A música é tão antiga quanto o homem, e está presente em qualquer civilização desde a antiguidade, ou seja, surgiu muito antes da própria linguagem do homem. Isso prova que exteriorizar sentimentos, sejam eles de qualquer produção artística, acontece sem que seja necessário qualquer tipo de linguagem, a não ser a emocional. Assim, são exorcizados sentimentos e anseios que permeiam em nosso ser. Quando ouve-se uma canção, geralmente associa-se a algum acontecimento, lugar, pessoa, fase da vida ou até aquela sensação de “saudades do que eu não vivi”. O nome do festival - Music Is The Answer - é também o nome de uma música de Mike Vale, que diz: “A música é a resposta para seus problemas. Continue avançando, então você pode resolvê-los. Se você sente que não aguenta mais, e seus pés estão se dirigindo para a porta: Música é a resposta.” A música é a porta de saída de nossas emoções, e através dessa porta, conseguimos realizar coisas infinitas, as quais podemos dar o nome de arte. Começando pela nossa própria existência, um mistério tão gostoso, que pode ser resumido como a arte de viver. A arte de "Ser" e sentir.
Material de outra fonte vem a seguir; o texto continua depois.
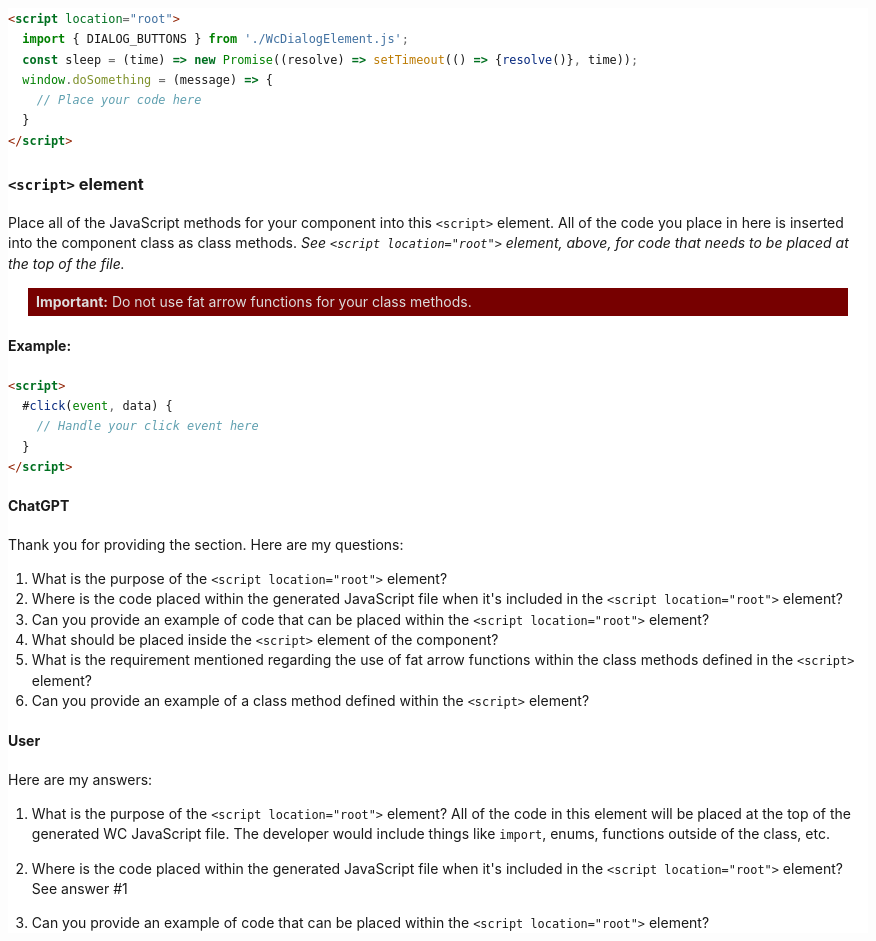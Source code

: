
 ```html
<script location="root">
  import { DIALOG_BUTTONS } from './WcDialogElement.js';
  const sleep = (time) => new Promise((resolve) => setTimeout(() => {resolve()}, time));
  window.doSomething = (message) => {
    // Place your code here
  }
</script>
```

### `<script>` element

Place all of the JavaScript methods for your component into this `<script>` element. All of the code you place in here is inserted into the component class as class methods. _See `<script location="root">` element, above, for code that needs to be placed at the top of the file._

<div style="background:#700;color:#ddd;margin:0 20px 8px;padding:4px 8px;"><b>Important:</b> Do not use fat arrow functions for your class methods.</div>

#### Example:

```html
<script>
  #click(event, data) {
    // Handle your click event here
  }
</script>
```

#### ChatGPT
Thank you for providing the section. Here are my questions:

1. What is the purpose of the `<script location="root">` element?
2. Where is the code placed within the generated JavaScript file when it's included in the `<script location="root">` element?
3. Can you provide an example of code that can be placed within the `<script location="root">` element?
4. What should be placed inside the `<script>` element of the component?
5. What is the requirement mentioned regarding the use of fat arrow functions within the class methods defined in the `<script>` element?
6. Can you provide an example of a class method defined within the `<script>` element?

#### User
Here are my answers:
1. What is the purpose of the `<script location="root">` element?
All of the code in this element will be placed at the top of the generated WC JavaScript file. The developer would include things like `import`, enums, functions outside of the class, etc.

2. Where is the code placed within the generated JavaScript file when it's included in the `<script location="root">` element?
See answer #1

3. Can you provide an example of code that can be placed within the `<script location="root">` element?
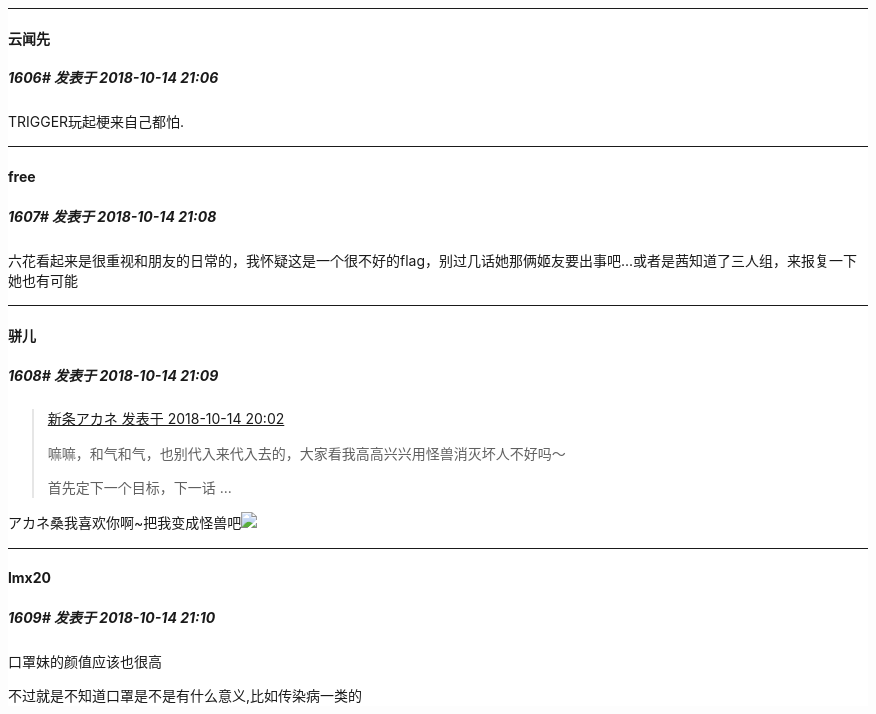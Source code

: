 

-----

####  云闻先  
##### 1606#       发表于 2018-10-14 21:06




TRIGGER玩起梗来自己都怕.







-----

####  free  
##### 1607#       发表于 2018-10-14 21:08




六花看起来是很重视和朋友的日常的，我怀疑这是一个很不好的flag，别过几话她那俩姬友要出事吧...或者是茜知道了三人组，来报复一下她也有可能







-----

####  骈儿  
##### 1608#       发表于 2018-10-14 21:09



<blockquote><a href="httphttps://bbs.saraba1st.com/2b/forum.php?mod=redirect&amp;goto=findpost&amp;pid=41265170&amp;ptid=1527697" target="_blank">新条アカネ 发表于 2018-10-14 20:02</a>

嘛嘛，和气和气，也别代入来代入去的，大家看我高高兴兴用怪兽消灭坏人不好吗～


首先定下一个目标，下一话 ...</blockquote>
アカネ桑我喜欢你啊~把我变成怪兽吧<img src="https://static.saraba1st.com/image/smiley/face2017/080.png" referrerpolicy="no-referrer">







-----

####  lmx20  
##### 1609#       发表于 2018-10-14 21:10




口罩妹的颜值应该也很高

不过就是不知道口罩是不是有什么意义,比如传染病一类的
No último final de semana estive no MITA em São Paulo. Foi incrivelmente maravilhoso, em boas companhias, um dia lindo, organização e abundância, além da programação que dispensa comentários. Gilberto Gil me emocionou em seu show “in concert”. Lindo ver a potência do nosso mestre baiano, tão vivo, tão bonito, e mais que necessário. Que bom que temos Gil! Que bom que temos tanta gente incrível nos representando e usando realmente a música como resposta. Falando com força, da forma mais democrática possível, e transformando ao redor. A música boa vem como um abraço, um afago carinhoso que impulsiona com vigor. Dá a oportunidade de descarregar pensamentos e ideias, resolver conflitos, contestar e manifestar. Neste mundo tóxico em que vivemos, a música é um protesto. Como na ditadura militar, que expressava com tristeza crítica as barbáries cometidas, nos serve hoje como um registro histórico, sedimentando problemas de uma época e ajudando a construir identidades. Onde estiver, a música vai ser e estar. Respondendo para o mundo e principalmente para nós mesmos. Respondendo até coisas que nem saberíamos perguntar, mas com emoção e seus acordes, cumpre seu papel. A música é arte. Mais do que isso, a arte é música. Sem letra e com poesia, melodia e afinação. Então, eu aumento o volume e deixo fluir, pois assim as respostas virão.